### What you need to do
Reproduce, exactly, the lines of the material below from the line containing "e$. Then $\langle" through the line containing "and $\lambda_1 = 0$.", with both end lines included and nothing else.

### Task material

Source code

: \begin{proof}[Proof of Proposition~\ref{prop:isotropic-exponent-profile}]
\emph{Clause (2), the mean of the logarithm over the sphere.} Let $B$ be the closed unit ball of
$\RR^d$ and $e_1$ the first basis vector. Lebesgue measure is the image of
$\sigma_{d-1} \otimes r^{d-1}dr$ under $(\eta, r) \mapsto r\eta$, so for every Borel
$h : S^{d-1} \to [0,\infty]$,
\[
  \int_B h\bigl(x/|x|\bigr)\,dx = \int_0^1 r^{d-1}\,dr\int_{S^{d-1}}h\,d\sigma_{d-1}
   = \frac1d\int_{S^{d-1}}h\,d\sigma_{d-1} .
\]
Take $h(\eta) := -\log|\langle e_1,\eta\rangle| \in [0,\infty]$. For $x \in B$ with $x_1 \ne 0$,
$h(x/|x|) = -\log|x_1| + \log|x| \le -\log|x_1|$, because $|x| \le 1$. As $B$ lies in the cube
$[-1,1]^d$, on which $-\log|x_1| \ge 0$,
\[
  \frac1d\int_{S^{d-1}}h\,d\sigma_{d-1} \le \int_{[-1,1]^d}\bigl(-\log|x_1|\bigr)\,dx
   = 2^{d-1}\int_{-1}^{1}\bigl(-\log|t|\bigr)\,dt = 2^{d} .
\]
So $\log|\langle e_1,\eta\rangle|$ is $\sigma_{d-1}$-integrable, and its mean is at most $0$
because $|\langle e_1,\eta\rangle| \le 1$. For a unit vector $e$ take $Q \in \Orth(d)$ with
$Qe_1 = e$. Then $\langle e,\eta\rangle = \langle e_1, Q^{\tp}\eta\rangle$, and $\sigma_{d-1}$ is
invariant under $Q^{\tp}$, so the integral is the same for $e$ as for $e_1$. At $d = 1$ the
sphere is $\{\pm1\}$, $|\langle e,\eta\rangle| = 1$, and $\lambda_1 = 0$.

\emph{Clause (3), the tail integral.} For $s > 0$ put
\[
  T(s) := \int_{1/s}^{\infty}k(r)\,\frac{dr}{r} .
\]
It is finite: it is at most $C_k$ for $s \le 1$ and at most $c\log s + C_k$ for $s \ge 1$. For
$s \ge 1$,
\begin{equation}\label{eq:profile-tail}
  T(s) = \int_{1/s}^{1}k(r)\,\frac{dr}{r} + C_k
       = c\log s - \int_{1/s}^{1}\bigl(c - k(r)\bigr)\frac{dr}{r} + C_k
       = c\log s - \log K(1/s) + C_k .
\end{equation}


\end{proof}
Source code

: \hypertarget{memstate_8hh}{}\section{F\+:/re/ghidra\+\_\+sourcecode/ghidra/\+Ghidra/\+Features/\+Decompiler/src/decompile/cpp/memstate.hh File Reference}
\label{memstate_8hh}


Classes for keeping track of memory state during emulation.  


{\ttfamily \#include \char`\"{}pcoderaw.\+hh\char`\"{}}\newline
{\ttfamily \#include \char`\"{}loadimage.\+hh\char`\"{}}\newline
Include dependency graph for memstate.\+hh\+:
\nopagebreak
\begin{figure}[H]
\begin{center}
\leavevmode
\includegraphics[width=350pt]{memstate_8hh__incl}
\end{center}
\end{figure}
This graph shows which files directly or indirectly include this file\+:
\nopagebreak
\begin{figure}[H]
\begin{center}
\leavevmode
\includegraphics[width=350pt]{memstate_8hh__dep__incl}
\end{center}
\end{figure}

### Task answer
$Qe_1 = e$. Then $\langle e,\eta\rangle = \langle e_1, Q^{\tp}\eta\rangle$, and $\sigma_{d-1}$ is
invariant under $Q^{\tp}$, so the integral is the same for $e$ as for $e_1$. At $d = 1$ the
sphere is $\{\pm1\}$, $|\langle e,\eta\rangle| = 1$, and $\lambda_1 = 0$.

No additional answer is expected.